Task requirements
Only lines holding "documentclass" are wanted; copy each of them from the records below.

== Segment start ==

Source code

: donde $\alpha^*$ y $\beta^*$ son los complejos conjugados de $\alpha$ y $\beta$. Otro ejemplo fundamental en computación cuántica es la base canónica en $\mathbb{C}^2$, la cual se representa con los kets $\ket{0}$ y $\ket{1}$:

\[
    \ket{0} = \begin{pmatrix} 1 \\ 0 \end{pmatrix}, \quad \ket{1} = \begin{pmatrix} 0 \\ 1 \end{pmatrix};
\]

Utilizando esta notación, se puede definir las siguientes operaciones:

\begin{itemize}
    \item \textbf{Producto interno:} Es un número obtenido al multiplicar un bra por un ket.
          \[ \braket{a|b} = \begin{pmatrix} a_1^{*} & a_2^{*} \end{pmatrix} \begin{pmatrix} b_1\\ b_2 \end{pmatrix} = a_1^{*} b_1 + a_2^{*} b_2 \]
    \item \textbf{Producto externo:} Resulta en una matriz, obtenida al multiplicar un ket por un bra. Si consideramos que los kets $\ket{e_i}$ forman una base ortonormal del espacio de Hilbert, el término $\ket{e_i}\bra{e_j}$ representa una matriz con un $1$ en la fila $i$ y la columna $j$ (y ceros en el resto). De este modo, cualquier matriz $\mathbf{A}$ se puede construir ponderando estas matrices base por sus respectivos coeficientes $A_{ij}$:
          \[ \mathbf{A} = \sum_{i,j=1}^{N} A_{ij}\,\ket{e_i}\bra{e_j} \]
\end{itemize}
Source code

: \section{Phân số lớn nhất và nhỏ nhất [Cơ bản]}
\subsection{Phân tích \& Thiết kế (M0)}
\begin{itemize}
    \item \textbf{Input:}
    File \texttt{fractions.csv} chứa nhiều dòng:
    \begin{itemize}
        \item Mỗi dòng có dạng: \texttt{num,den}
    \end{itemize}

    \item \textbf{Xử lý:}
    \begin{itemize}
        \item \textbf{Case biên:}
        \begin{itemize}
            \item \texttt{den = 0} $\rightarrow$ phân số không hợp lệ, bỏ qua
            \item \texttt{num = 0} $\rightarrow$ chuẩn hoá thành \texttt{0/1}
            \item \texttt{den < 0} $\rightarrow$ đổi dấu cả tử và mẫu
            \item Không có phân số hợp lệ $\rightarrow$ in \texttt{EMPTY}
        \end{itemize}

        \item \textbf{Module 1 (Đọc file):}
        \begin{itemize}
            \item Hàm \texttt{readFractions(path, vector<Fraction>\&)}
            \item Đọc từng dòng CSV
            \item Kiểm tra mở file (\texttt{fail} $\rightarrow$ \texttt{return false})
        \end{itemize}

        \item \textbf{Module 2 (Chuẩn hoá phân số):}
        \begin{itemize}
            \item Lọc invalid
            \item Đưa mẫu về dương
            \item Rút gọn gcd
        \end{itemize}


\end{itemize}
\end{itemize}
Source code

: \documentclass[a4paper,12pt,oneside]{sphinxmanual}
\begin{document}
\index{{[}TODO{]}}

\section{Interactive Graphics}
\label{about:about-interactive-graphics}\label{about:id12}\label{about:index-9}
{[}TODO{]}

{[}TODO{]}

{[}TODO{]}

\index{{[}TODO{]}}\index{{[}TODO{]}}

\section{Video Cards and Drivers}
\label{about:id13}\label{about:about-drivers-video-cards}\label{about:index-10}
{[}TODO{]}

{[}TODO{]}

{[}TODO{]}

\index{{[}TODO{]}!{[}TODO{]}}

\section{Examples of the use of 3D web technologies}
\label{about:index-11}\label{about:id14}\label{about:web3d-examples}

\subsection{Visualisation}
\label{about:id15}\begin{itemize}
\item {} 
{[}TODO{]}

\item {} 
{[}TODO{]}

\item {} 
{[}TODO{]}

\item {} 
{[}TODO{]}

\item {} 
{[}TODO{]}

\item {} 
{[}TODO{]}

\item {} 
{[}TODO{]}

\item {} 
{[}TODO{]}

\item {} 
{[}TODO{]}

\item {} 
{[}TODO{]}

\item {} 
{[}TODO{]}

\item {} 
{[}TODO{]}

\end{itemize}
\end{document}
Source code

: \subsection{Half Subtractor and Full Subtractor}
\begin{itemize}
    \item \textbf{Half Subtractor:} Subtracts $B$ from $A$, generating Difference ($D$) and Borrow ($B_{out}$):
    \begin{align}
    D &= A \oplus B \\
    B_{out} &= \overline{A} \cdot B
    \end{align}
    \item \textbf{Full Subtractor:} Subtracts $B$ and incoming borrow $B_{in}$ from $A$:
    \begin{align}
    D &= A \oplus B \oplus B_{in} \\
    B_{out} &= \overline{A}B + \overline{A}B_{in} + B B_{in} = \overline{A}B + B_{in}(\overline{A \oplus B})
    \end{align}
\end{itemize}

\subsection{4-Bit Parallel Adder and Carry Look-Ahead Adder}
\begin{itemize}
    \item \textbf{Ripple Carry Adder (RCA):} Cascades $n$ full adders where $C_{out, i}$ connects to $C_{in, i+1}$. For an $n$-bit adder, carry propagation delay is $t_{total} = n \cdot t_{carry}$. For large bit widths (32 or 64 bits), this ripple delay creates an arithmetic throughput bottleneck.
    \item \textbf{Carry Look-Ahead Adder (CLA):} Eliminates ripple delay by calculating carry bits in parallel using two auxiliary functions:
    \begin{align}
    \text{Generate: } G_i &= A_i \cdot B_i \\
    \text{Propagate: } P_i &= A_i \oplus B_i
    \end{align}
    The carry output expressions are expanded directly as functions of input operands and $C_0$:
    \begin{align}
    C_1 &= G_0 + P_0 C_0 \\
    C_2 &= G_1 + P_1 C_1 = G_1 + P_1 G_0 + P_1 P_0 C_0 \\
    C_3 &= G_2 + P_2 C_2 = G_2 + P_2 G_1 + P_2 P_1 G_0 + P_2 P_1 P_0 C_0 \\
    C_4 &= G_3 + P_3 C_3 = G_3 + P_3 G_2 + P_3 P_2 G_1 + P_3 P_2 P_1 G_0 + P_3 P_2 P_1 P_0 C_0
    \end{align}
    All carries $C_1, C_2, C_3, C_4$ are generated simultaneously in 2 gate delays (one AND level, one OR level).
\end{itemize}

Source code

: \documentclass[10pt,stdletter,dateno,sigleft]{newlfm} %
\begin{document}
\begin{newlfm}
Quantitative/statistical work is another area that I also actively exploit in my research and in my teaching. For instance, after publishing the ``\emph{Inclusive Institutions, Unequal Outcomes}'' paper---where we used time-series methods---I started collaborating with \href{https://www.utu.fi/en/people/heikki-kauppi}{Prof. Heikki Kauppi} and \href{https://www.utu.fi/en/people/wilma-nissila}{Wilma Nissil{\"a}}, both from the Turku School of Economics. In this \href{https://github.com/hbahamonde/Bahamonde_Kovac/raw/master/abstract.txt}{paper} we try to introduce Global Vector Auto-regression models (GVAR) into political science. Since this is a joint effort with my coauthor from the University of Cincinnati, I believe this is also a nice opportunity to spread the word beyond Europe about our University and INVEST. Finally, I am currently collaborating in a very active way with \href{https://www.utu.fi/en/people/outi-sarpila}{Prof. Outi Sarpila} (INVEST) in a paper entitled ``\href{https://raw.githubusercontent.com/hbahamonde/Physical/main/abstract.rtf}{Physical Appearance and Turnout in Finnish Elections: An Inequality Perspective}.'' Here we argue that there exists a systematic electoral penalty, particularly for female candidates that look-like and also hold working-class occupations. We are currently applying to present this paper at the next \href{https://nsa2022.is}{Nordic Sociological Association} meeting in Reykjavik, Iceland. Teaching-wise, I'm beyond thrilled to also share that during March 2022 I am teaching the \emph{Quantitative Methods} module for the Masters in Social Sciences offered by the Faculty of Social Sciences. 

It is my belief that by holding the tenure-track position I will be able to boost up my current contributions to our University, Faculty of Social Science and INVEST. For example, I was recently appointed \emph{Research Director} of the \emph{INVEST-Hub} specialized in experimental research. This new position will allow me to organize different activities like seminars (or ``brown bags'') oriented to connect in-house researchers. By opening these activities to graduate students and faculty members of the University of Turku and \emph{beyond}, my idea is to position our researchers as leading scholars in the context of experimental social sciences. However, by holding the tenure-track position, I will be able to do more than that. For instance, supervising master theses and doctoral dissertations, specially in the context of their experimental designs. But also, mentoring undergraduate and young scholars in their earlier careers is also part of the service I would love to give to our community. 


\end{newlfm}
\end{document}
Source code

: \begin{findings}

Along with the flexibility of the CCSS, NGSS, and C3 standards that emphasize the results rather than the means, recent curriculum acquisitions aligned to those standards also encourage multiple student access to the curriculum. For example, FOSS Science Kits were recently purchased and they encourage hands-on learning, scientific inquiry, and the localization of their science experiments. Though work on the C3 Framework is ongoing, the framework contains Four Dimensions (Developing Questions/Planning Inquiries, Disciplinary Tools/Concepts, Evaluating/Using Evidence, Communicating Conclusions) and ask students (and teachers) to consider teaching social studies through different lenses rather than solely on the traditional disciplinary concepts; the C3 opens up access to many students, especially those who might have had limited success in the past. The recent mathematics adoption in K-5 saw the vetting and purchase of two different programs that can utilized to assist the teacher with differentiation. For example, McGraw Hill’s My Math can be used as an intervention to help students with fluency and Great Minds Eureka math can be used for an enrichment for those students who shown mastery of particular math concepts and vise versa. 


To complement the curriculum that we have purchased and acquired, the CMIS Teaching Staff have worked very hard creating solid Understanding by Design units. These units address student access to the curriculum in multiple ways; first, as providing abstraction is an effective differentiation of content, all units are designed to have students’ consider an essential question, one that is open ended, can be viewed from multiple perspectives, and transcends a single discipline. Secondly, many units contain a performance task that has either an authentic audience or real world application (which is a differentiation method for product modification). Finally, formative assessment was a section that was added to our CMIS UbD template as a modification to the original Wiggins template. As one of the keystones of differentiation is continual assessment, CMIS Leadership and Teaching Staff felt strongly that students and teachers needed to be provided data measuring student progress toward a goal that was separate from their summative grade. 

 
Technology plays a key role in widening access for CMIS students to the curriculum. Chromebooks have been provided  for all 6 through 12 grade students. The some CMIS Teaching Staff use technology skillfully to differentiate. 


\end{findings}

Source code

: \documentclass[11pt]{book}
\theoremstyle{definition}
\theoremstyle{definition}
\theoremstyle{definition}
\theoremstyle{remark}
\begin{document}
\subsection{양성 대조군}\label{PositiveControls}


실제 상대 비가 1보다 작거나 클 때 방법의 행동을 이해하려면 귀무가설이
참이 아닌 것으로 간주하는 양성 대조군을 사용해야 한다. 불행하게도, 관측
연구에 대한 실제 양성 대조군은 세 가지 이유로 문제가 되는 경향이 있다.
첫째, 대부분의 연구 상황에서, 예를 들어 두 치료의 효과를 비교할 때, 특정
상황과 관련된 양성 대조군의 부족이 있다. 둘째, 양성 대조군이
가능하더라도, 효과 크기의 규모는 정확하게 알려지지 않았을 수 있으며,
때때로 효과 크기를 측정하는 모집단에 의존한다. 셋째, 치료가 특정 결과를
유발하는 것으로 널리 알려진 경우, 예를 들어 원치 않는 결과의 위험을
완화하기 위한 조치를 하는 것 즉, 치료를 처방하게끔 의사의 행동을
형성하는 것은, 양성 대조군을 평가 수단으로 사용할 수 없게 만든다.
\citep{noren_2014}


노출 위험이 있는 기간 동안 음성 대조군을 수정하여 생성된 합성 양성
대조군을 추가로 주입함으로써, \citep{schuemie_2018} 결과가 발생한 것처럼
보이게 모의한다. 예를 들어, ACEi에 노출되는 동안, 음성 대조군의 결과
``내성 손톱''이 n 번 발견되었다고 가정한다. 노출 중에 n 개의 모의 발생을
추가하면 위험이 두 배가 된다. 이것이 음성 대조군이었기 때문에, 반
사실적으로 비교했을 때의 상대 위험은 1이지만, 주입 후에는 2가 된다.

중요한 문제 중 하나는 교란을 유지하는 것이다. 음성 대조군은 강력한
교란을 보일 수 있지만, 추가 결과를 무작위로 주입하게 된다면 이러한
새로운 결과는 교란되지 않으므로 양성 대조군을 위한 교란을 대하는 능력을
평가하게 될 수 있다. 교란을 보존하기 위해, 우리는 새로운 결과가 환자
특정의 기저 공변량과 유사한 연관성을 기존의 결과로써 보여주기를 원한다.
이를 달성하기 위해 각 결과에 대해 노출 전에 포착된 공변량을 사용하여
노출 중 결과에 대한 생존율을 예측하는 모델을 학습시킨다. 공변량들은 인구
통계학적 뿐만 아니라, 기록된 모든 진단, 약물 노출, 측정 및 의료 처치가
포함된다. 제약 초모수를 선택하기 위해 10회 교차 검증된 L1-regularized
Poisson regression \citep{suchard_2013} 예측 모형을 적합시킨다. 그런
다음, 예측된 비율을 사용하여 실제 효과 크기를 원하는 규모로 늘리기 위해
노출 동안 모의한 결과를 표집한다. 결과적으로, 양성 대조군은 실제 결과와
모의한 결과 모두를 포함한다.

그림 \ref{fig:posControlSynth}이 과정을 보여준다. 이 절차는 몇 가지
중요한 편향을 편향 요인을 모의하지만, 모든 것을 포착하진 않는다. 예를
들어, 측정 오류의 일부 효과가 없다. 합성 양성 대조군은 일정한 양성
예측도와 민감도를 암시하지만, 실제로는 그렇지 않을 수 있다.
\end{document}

== Segment end ==

Solution for this exercise
: \documentclass[a4paper,12pt,oneside]{sphinxmanual}
: \documentclass[10pt,stdletter,dateno,sigleft]{newlfm} %
: \documentclass[11pt]{book}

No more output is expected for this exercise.